Stored data entries
=======

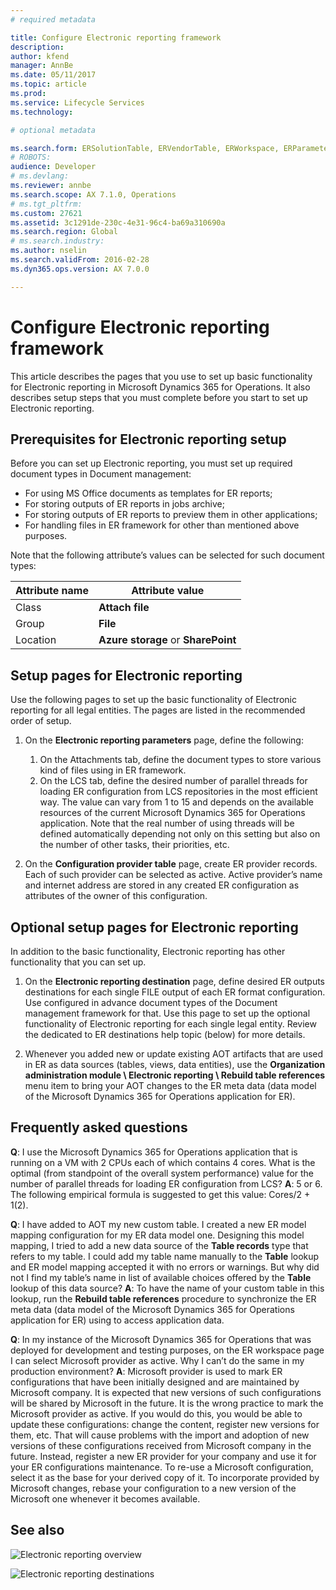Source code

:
 ```yaml
---
# required metadata

title: Configure Electronic reporting framework
description: 
author: kfend
manager: AnnBe
ms.date: 05/11/2017
ms.topic: article
ms.prod: 
ms.service: Lifecycle Services
ms.technology: 

# optional metadata

ms.search.form: ERSolutionTable, ERVendorTable, ERWorkspace, ERParameters, ERFormatDestinationTable
# ROBOTS: 
audience: Developer
# ms.devlang: 
ms.reviewer: annbe
ms.search.scope: AX 7.1.0, Operations
# ms.tgt_pltfrm: 
ms.custom: 27621
ms.assetid: 3c1291de-230c-4e31-96c4-ba69a310690a
ms.search.region: Global
# ms.search.industry: 
ms.author: nselin
ms.search.validFrom: 2016-02-28
ms.dyn365.ops.version: AX 7.0.0

---
```


# Configure Electronic reporting framework

This article describes the pages that you use to set up basic functionality for Electronic reporting in Microsoft Dynamics 365 for Operations. It also describes setup steps that you must complete before you start to set up Electronic reporting.

## Prerequisites for Electronic reporting setup

Before you can set up Electronic reporting, you must set up required document types in Document management:

* For using MS Office documents as templates for ER reports;
* For storing outputs of ER reports in jobs archive;
* For storing outputs of ER reports to preview them in other applications;
* For handling files in ER framework for other than mentioned above purposes.

Note that the following attribute’s values can be selected for such document types:

Attribute name | Attribute value
---------------|----------------
Class|**Attach file**
Group|**File**
Location|**Azure storage** or **SharePoint**

## Setup pages for Electronic reporting
Use the following pages to set up the basic functionality of Electronic reporting for all legal entities. The pages are listed in the recommended order of setup.

1.	On the **Electronic reporting parameters** page, define the following:
    1. On the Attachments tab, define the document types to store various kind of files using in ER framework.
    1. On the LCS tab, define the desired number of parallel threads for loading ER configuration from LCS repositories in the most efficient way. The value can vary from 1 to 15 and depends on the available resources of the current Microsoft Dynamics 365 for Operations application. Note that the real number of using threads will be defined automatically depending not only on this setting but also on the number of other tasks, their priorities, etc.
  
2.	On the **Configuration provider table** page, create ER provider records. Each of such provider can be selected as active. Active provider’s name and internet address are stored in any created ER configuration as attributes of the owner of this configuration.

## Optional setup pages for Electronic reporting
In addition to the basic functionality, Electronic reporting has other functionality that you can set up.

1.	On the **Electronic reporting destination** page, define desired ER outputs destinations for each single FILE output of each ER format configuration. Use configured in advance document types of the Document management framework for that. Use this page to set up the optional functionality of Electronic reporting for each single legal entity. Review the dedicated to ER destinations help topic (below) for more details.

2.	Whenever you added new or update existing AOT artifacts that are used in ER as data sources (tables, views, data entities), use the **Organization administration module \ Electronic reporting \ Rebuild table references** menu item to bring your AOT changes to the ER meta data (data model of the Microsoft Dynamics 365 for Operations application for ER).

## Frequently asked questions
**Q**: I use the Microsoft Dynamics 365 for Operations application that is running on a VM with 2 CPUs each of which contains 4 cores. What is the optimal (from standpoint of the overall system performance) value for the number of parallel threads for loading ER configuration from LCS?
**A**: 5 or 6.  The following empirical formula is suggested to get this value: Cores/2 + 1(2).

**Q**: I have added to AOT my new custom table. I created a new ER model mapping configuration for my ER data model one. Designing this model mapping, I tried to add a new data source of the **Table records** type that refers to my table. I could add my table name manually to the **Table** lookup and ER model mapping accepted it with no errors or warnings. But why did not I find my table’s name in list of available choices offered by the **Table** lookup of this data source?
**A**: To have the name of your custom table in this lookup, run the **Rebuild table references** procedure to synchronize the ER meta data (data model of the Microsoft Dynamics 365 for Operations application for ER) using to access application data.

**Q**: In my instance of the Microsoft Dynamics 365 for Operations that was deployed for development and testing purposes, on the ER workspace page I can select Microsoft provider as active. Why I can’t do the same in my production environment?
**A**: Microsoft provider is used to mark ER configurations that have been initially designed and are maintained by Microsoft company. It is expected that new versions of such configurations will be shared by Microsoft in the future. It is the wrong practice to mark the Microsoft provider as active. If you would do this, you would be able to update these configurations: change the content, register new versions for them, etc. That will cause problems with the import and adoption of new versions of these configurations received from Microsoft company in the future. Instead, register a new ER provider for your company and use it for your ER configurations maintenance. To re-use a Microsoft configuration, select it as the base for your derived copy of it. To incorporate provided by Microsoft changes, rebase your configuration to a new version of the Microsoft one whenever it becomes available.

## See also
![Electronic reporting overview](https://docs.microsoft.com/en-us/dynamics365/operations/dev-itpro/analytics/general-electronic-reporting)

![Electronic reporting destinations](https://docs.microsoft.com/en-us/dynamics365/operations/dev-itpro/analytics/electronic-reporting-destinations)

=======

(What this task involves): Write out every line in the data that holds the string "analytics".

(Response):
![Electronic reporting overview](https://docs.microsoft.com/en-us/dynamics365/operations/dev-itpro/analytics/general-electronic-reporting)
![Electronic reporting destinations](https://docs.microsoft.com/en-us/dynamics365/operations/dev-itpro/analytics/electronic-reporting-destinations)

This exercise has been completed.